Я говорю ей «дорогая моя, давай так, если еще раз повторится – ты снова перестанешь видеть – ты ко мне больше не приходишь, я тебе помочь не смогу». У нее работало очень много вторичных выгод, поэтому я сказал ей: «Если завтра будешь видеть – приходи, не будешь видеть – уезжай в свою страну и там спокойно доживай свой век».
Приходит она на пятую сессию. Все хорошо. Они уезжают в свою далекую страну. Месяц она видит отлично. Вышла на работу, какую-то такую вспомогательную минимальную работу, подружилась с парнем, и через месяц звонит её мама и говорит, что она опять перестала видеть.
Я лечу к ним на пару дней. Общаюсь с девушкой. Она говорит: «Вы знаете, месяц прошел, я стала видеть, но мне кажется у меня реакция на свет: я вечером хорошо вижу, а днем плохо».
Наша беседа происходит в отеле. Я включаю свет и спрашиваю: «Как сейчас видишь?».
– Плохо.
Я выключаю свет.
– Ну, чуть лучше, – говорит она.
Я начинаю выяснять: «Что происходит, когда солнце садится? В 6–7 часов вечера. Она: «Точно! Мама же с работы приходит». Мама перестала с ней сидеть и вышла на работу. Вечером, когда мама приходит с работы, у неё зрение хорошее. Мама уходит на работу, зрение падает. В данном случае я понимаю, что свет является треком. Мы это проработали, и она снова видит.

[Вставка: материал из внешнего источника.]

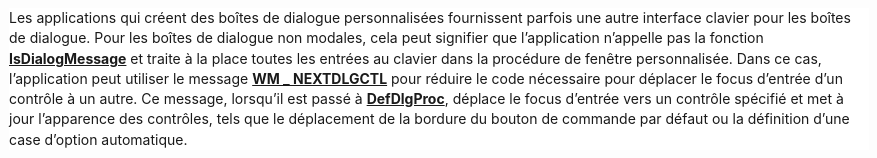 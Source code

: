 Les applications qui créent des boîtes de dialogue personnalisées fournissent parfois une autre interface clavier pour les boîtes de dialogue. Pour les boîtes de dialogue non modales, cela peut signifier que l’application n’appelle pas la fonction [**IsDialogMessage**](/windows/desktop/api/Winuser/nf-winuser-isdialogmessagea) et traite à la place toutes les entrées au clavier dans la procédure de fenêtre personnalisée. Dans ce cas, l’application peut utiliser le message [**WM \_ NEXTDLGCTL**](wm-nextdlgctl.md) pour réduire le code nécessaire pour déplacer le focus d’entrée d’un contrôle à un autre. Ce message, lorsqu’il est passé à [**DefDlgProc**](/windows/desktop/api/Winuser/nf-winuser-defdlgprocw), déplace le focus d’entrée vers un contrôle spécifié et met à jour l’apparence des contrôles, tels que le déplacement de la bordure du bouton de commande par défaut ou la définition d’une case d’option automatique.
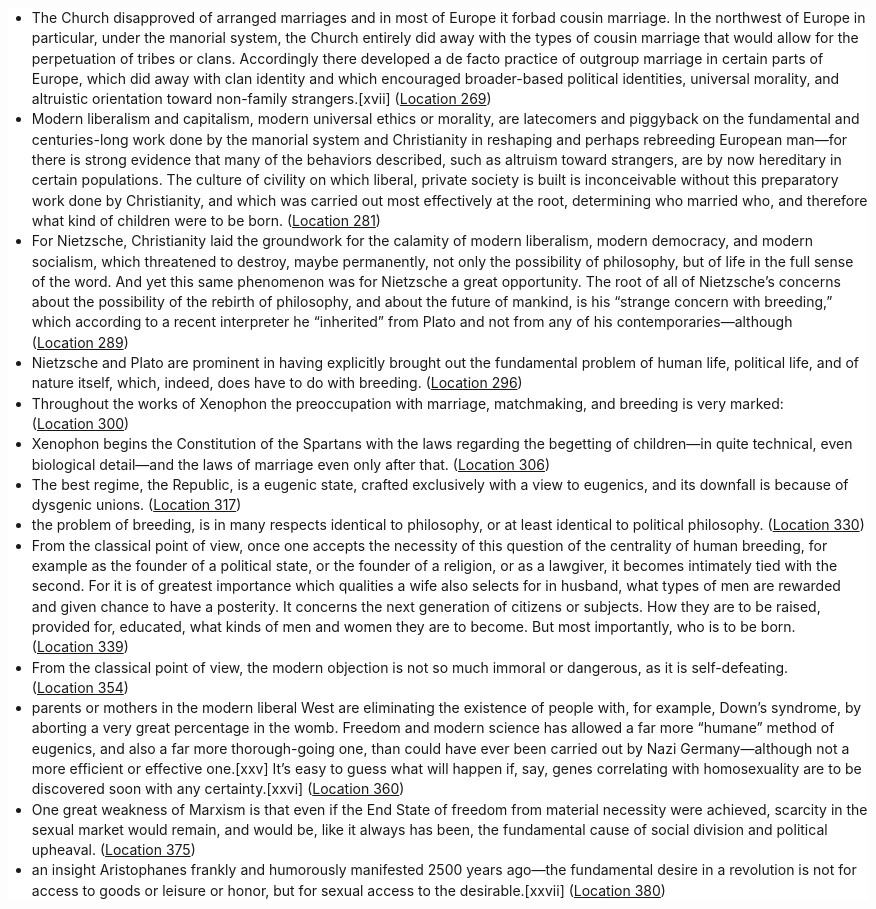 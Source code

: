 - The Church disapproved of arranged marriages and in most of Europe it forbad cousin marriage. In the northwest of Europe in particular, under the manorial system, the Church entirely did away with the types of cousin marriage that would allow for the perpetuation of tribes or clans. Accordingly there developed a de facto practice of outgroup marriage in certain parts of Europe, which did away with clan identity and which encouraged broader-based political identities, universal morality, and altruistic orientation toward non-family strangers.[xvii] ([Location 269](https://readwise.io/to_kindle?action=open&asin=B0CJ74D6C5&location=269))
- Modern liberalism and capitalism, modern universal ethics or morality, are latecomers and piggyback on the fundamental and centuries-long work done by the manorial system and Christianity in reshaping and perhaps rebreeding European man—for there is strong evidence that many of the behaviors described, such as altruism toward strangers, are by now hereditary in certain populations. The culture of civility on which liberal, private society is built is inconceivable without this preparatory work done by Christianity, and which was carried out most effectively at the root, determining who married who, and therefore what kind of children were to be born. ([Location 281](https://readwise.io/to_kindle?action=open&asin=B0CJ74D6C5&location=281))
- For Nietzsche, Christianity laid the groundwork for the calamity of modern liberalism, modern democracy, and modern socialism, which threatened to destroy, maybe permanently, not only the possibility of philosophy, but of life in the full sense of the word. And yet this same phenomenon was for Nietzsche a great opportunity. The root of all of Nietzsche’s concerns about the possibility of the rebirth of philosophy, and about the future of mankind, is his “strange concern with breeding,” which according to a recent interpreter he “inherited” from Plato and not from any of his contemporaries—although ([Location 289](https://readwise.io/to_kindle?action=open&asin=B0CJ74D6C5&location=289))
- Nietzsche and Plato are prominent in having explicitly brought out the fundamental problem of human life, political life, and of nature itself, which, indeed, does have to do with breeding. ([Location 296](https://readwise.io/to_kindle?action=open&asin=B0CJ74D6C5&location=296))
- Throughout the works of Xenophon the preoccupation with marriage, matchmaking, and breeding is very marked: ([Location 300](https://readwise.io/to_kindle?action=open&asin=B0CJ74D6C5&location=300))
- Xenophon begins the Constitution of the Spartans with the laws regarding the begetting of children—in quite technical, even biological detail—and the laws of marriage even only after that. ([Location 306](https://readwise.io/to_kindle?action=open&asin=B0CJ74D6C5&location=306))
- The best regime, the Republic, is a eugenic state, crafted exclusively with a view to eugenics, and its downfall is because of dysgenic unions. ([Location 317](https://readwise.io/to_kindle?action=open&asin=B0CJ74D6C5&location=317))
- the problem of breeding, is in many respects identical to philosophy, or at least identical to political philosophy. ([Location 330](https://readwise.io/to_kindle?action=open&asin=B0CJ74D6C5&location=330))
- From the classical point of view, once one accepts the necessity of this question of the centrality of human breeding, for example as the founder of a political state, or the founder of a religion, or as a lawgiver, it becomes intimately tied with the  second. For it is of greatest importance which qualities a wife also selects for in husband, what types of men are rewarded and given chance to have a posterity. It concerns the next generation of citizens or subjects. How they are to be raised, provided for, educated, what kinds of men and women they are to become. But most importantly, who is to be born. ([Location 339](https://readwise.io/to_kindle?action=open&asin=B0CJ74D6C5&location=339))
- From the classical point of view, the modern objection is not so much immoral or dangerous, as it is self-defeating. ([Location 354](https://readwise.io/to_kindle?action=open&asin=B0CJ74D6C5&location=354))
- parents or mothers in the modern liberal West are eliminating the existence of people with, for example, Down’s syndrome, by aborting a very great percentage in the womb. Freedom and modern science has allowed a far more “humane” method of eugenics, and also a far more thorough-going one, than could have ever been carried out by Nazi Germany—although not a more efficient or effective one.[xxv] It’s easy to guess what will happen if, say, genes correlating with homosexuality are to be discovered soon with any certainty.[xxvi] ([Location 360](https://readwise.io/to_kindle?action=open&asin=B0CJ74D6C5&location=360))
- One great weakness of Marxism is that even if the End State of freedom from material necessity were achieved, scarcity in the sexual market would remain, and would be, like it always has been, the fundamental cause of social division and political upheaval. ([Location 375](https://readwise.io/to_kindle?action=open&asin=B0CJ74D6C5&location=375))
- an insight Aristophanes frankly and humorously manifested 2500 years ago—the fundamental desire in a revolution is not for access to goods or leisure or honor, but for sexual access to the desirable.[xxvii] ([Location 380](https://readwise.io/to_kindle?action=open&asin=B0CJ74D6C5&location=380))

Через месяц опять звонит её мама и говорит, что дочь не видит. Мы решаем поработать онлайн. Я говорю ей: «Слушай, что у тебя происходит?».
– Понимаете, я выздоровела, вышла на работу, но не хочу работать, – отвечает она. – Я стала встречаться с парнем. Мне кажется, меня выдадут за него замуж. Мусульманские традиции этого требуют, но я замуж пока не хочу. А ещё благодаря тому, что я теперь вижу, мама вышла на работу, а я хочу, чтобы мама была рядом.
Тут я понимаю, что моя терапия не нужна, девушке просто не выгодно быть здоровой, она привыкла к другой жизни, и счастливые перемены её не радуют. Говорю ей: «Дорогая моя, ты хочешь терапию или нет? Если захочешь, позвони, когда будешь готова». И всё, на этом наши сеансы терапии и общение закончились.
Я увидел вновь эту девушку примерно через два года. Она уже сидела на ядреных гормонах, у нее были большие щёки, такие шизоидные приступы, она иногда не понимала, в реальном мире или нет. Родители и врачи просто посадили ее на препараты. Я им сказал: «Если хотите, давайте поработаем. Мы можем ещё продолжить». Но они отказались.
Что сейчас с ней, я не знаю. Из этой истории понятно, как работают вторичные выгоды[11] и как работает психосоматика и одновременно, как она не работает.
Тема вторичных выгод одна из самых сложных. Помню, как впервые я задал себе этот вопрос: «Что хорошего в твоей болезни? Какая выгода тебе от этого состояния?»
В тот момент я почувствовал гнев. Да какие могут быть плюсы у моей болезни? Одни проблемы!
Безусловно, никто не хочет болеть и никто не хочет чувствовать боль. Однако вторичная выгода – это единственный выбор у человека, чтобы получить то, что ему очень необходимо. По-другому он не умеет получать этот бонус.
У человека есть набор знаний. Исходя из этих знаний – зачастую ограниченных – он и принимает решения.
Допустим, человек выбрал болеть, обидеться или бояться смерти – поверьте, он выбрал именно эту стратегию поведения, потому что у него есть только такое знание.